Overall, despite my non-stop nitpicking (see what I did there?), this is a good film, or at least a decent one - I would probably rate it above Taken because there's more for the audience to think about than "who will he punch next?", but just slightly below Unknown, which used its characters and the actors who played them rather more adroitly, though was still a little more stingy with clues for the audience than I would have liked. Aside from the remarkably low bodycount - seriously, the action-heavy finale involves major damage to the plane and an emergency landing, and still no-one dies - there's little surprising here for a Neeson-led action film. The characters are limited and thinly-sketched, but well-performed by their actors, and the plot is indeed non-stop. And that is probably the root of the problem, really: the film has a talented cast, an intriguing plot, a good setting and some very effective twists, but none of these is ever used to its full potential for fear that doing so might cause a brief, unforgivable lull in proceedings. Make it 20-30 minutes longer, give some of the other characters a bit of backstory and more things to do, and slow down a little, and this could have been a kind of actionised, Neeson-esque Ten Little Indians. In fact, of the mere five deaths, three of them are villains anyway. Perhaps the film could have garnered a little more depth and impact by killing off one of Marks' more likable allies: the little girl used to demonstrate that Marks is not so harsh underneath it all; Nancy, the only non-essential member of the crew whose name we can actually remember; or Jen, whose heart condition dangling over her like the sword of Damocles is practically crying out to pop up and kill her at some dramatically appropriate moment. It seems odd to be demanding more deaths in a Neeson action movie, but the fact is the villains accomplish so little that the enormous amount of crap Marks is given by his superiors and the other passengers seems hardly justified by what he's been framed for. 

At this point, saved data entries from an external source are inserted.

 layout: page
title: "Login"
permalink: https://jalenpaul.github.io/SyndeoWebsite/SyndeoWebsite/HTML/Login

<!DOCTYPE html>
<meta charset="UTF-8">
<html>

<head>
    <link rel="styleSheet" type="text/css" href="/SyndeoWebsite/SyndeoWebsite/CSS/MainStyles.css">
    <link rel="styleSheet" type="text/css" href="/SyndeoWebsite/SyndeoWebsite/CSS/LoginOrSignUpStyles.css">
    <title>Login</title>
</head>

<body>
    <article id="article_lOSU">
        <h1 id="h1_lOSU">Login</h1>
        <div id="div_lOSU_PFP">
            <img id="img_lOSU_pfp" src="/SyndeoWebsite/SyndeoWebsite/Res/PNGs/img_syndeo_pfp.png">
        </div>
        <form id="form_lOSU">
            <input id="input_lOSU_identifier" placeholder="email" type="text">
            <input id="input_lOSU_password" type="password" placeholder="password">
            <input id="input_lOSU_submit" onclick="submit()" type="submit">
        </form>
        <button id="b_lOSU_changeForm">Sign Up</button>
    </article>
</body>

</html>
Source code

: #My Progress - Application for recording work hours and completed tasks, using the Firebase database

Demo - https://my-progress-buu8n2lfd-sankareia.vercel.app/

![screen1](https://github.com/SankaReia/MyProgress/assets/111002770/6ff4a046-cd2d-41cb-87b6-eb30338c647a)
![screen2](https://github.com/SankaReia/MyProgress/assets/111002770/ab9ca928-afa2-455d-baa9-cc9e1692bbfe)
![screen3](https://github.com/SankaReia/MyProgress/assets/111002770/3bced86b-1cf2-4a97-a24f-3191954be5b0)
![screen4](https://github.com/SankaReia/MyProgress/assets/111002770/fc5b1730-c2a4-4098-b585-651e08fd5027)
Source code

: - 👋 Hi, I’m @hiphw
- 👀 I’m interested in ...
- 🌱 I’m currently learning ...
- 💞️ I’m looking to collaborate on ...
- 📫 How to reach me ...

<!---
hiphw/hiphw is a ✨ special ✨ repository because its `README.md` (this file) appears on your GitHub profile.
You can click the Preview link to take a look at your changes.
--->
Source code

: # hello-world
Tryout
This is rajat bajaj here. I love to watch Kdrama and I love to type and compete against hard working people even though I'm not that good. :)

While I would certainly never call the final product bad, or even totally mediocre - it's an engaging enough 95 minutes - Non-Stop just seems to be trying to keep too many plates spinning at once, and hurries between them too quickly to check if they're actually stable or not. It wants Taken's Neeson-flavoured gritty violence and ruggedly indestructible main character; it wants Hitchcock's mounting suspense as the framed man searches for his tormentor; it wants Christie's colourful gallery of suspects and detective work as the bodies pile up. Non-Stop never actually drops these plates, but they're all a bit wobbly (and that third one is only a paper party plate to begin with) and unfortunately the film only manages to be slightly less than the sum of its parts.